YELLOW SPRINGS, Ohio (AP) — Comedian Dave Chappelle said his threat to pull the plug on his plans to open a comedy club near his hometown in Ohio wasn't because he opposed a proposal for affordable housing in a nearby development.
Chappelle, who became the target of criticism this week after speaking against the development in Yellow Springs, said in a statement that the plan was not the right fit for the village.
"Dave Chappelle didn't kill affordable housing. Concerned residents and a responding Village Council 'killed' a half-baked plan which never actually offered affordable housing," said Carla Sims, a spokesperson for Chappelle.
Chappelle was among several residents who spoke against the project at a council meeting Monday the Dayton Daily News reported.
The comedian, who announced last year that he was buying a former fire station in Yellow Springs with plans to turn it into a comedy club, said he would back out if the project was allowed. "I am not bluffing. I will take it all off the table," Chappelle said.
The council sided with Chappelle and other residents opposing the project, which would have been expanded to include duplexes, townhomes and less than two acres for future affordable housing.
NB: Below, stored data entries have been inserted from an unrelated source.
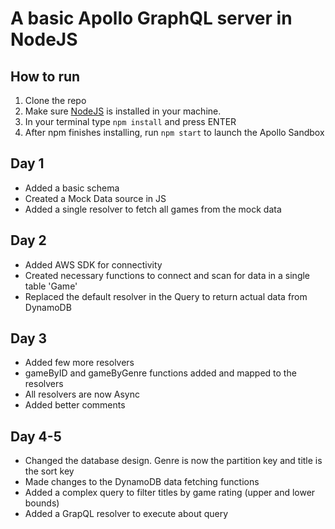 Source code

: # A basic Apollo GraphQL server in NodeJS

## How to run

1. Clone the repo
2. Make sure [NodeJS](https://nodejs.org/en/download/) is installed in your machine.
3. In your terminal type ```npm install``` and press ENTER
4. After npm finishes installing, run ```npm start``` to launch the Apollo Sandbox

## Day 1
- Added a basic schema 
- Created a Mock Data source in JS
- Added a single resolver to fetch all games from the mock data

## Day 2

- Added AWS SDK for connectivity
- Created necessary functions to connect and scan for data in a single table 'Game'
- Replaced the default resolver in the Query to return actual data from DynamoDB

## Day 3

- Added few more resolvers
- gameByID and gameByGenre functions added and mapped to the resolvers
- All resolvers are now Async
- Added better comments

## Day 4-5
- Changed the database design. Genre is now the partition key and title is the sort key
- Made changes to the DynamoDB data fetching functions
- Added a complex query to filter titles by game rating (upper and lower bounds)
- Added a GrapQL resolver to execute about query
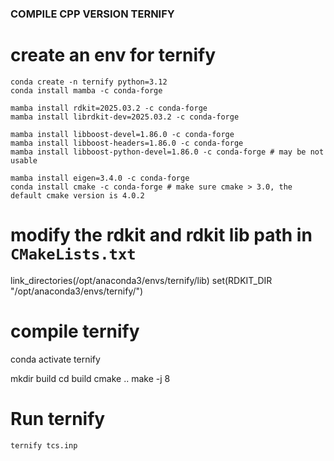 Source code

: ### COMPILE CPP VERSION TERNIFY

# create an env for ternify
```
conda create -n ternify python=3.12
conda install mamba -c conda-forge

mamba install rdkit=2025.03.2 -c conda-forge
mamba install librdkit-dev=2025.03.2 -c conda-forge

mamba install libboost-devel=1.86.0 -c conda-forge
mamba install libboost-headers=1.86.0 -c conda-forge
mamba install libboost-python-devel=1.86.0 -c conda-forge # may be not usable

mamba install eigen=3.4.0 -c conda-forge
conda install cmake -c conda-forge # make sure cmake > 3.0, the default cmake version is 4.0.2
```

# modify the rdkit and rdkit lib path in `CMakeLists.txt`

link_directories(/opt/anaconda3/envs/ternify/lib)
set(RDKIT_DIR "/opt/anaconda3/envs/ternify/")

# compile ternify
conda activate ternify

mkdir build
cd build 
cmake ..
make -j 8

# Run ternify
```
ternify tcs.inp
```
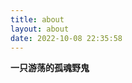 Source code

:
 ```yaml
---
title: about
layout: about
date: 2022-10-08 22:35:58
---
```

<!-- 暨南大学计算机科学与技术学士，曾于字节跳动Data实习（2021.7~2021.9），目前就读于中山大学超算中心，攻读硕士学位。  

本科曾跟随李展老师进行深度学习与图像处理相关学习，目前对分布式系统和存储系统更感兴趣。 -->

**<b>一只游荡的孤魂野鬼</b>** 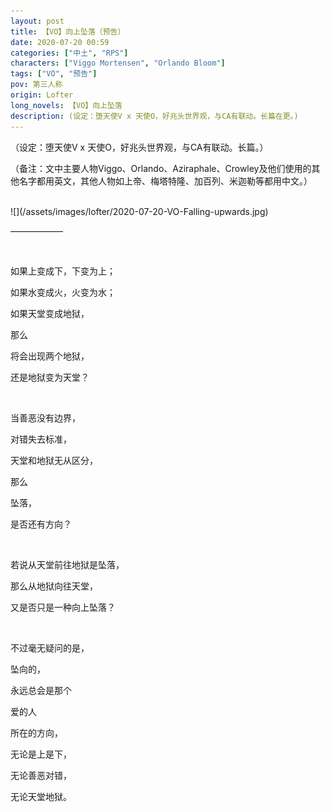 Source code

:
 ```yaml
---
layout: post
title: 【VO】向上坠落（预告）
date: 2020-07-20 00:59
categories: ["中土", "RPS"]
characters: ["Viggo Mortensen", "Orlando Bloom"]
tags: ["VO", "预告"]
pov: 第三人称
origin: Lofter
long_novels: 【VO】向上坠落
description: (设定：堕天使V x 天使O，好兆头世界观，与CA有联动。长篇在更。)
---
```


（设定：堕天使V x 天使O，好兆头世界观，与CA有联动。长篇。）

（备注：文中主要人物Viggo、Orlando、Aziraphale、Crowley及他们使用的其他名字都用英文，其他人物如上帝、梅塔特隆、加百列、米迦勒等都用中文。）

<br>
![](/assets/images/lofter/2020-07-20-VO-Falling-upwards.jpg)

——————

<br>

如果上变成下，下变为上；

如果水变成火，火变为水；

如果天堂变成地狱，

那么

将会出现两个地狱，

还是地狱变为天堂？

<br>

当善恶没有边界，

对错失去标准，

天堂和地狱无从区分，

那么

坠落，

是否还有方向？

<br>

若说从天堂前往地狱是坠落，

那么从地狱向往天堂，

又是否只是一种向上坠落？

<br>

不过毫无疑问的是，

坠向的，

永远总会是那个

爱的人

所在的方向，

无论是上是下，

无论善恶对错，

无论天堂地狱。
Instead, the project will now go forward with just single-family homes.
Chappelle lives with his family outside the village and has ties that go back to when his his father graduated from Antioch College, in Yellow Springs, and later was a professor there.
"Neither Dave nor his neighbors are against affordable housing, however, they are against the poorly vetted, cookie-cutter, sprawl-style development deal which has little regard for the community, culture and infrastructure of the Village," said the statement from Chappelle's spokesperson.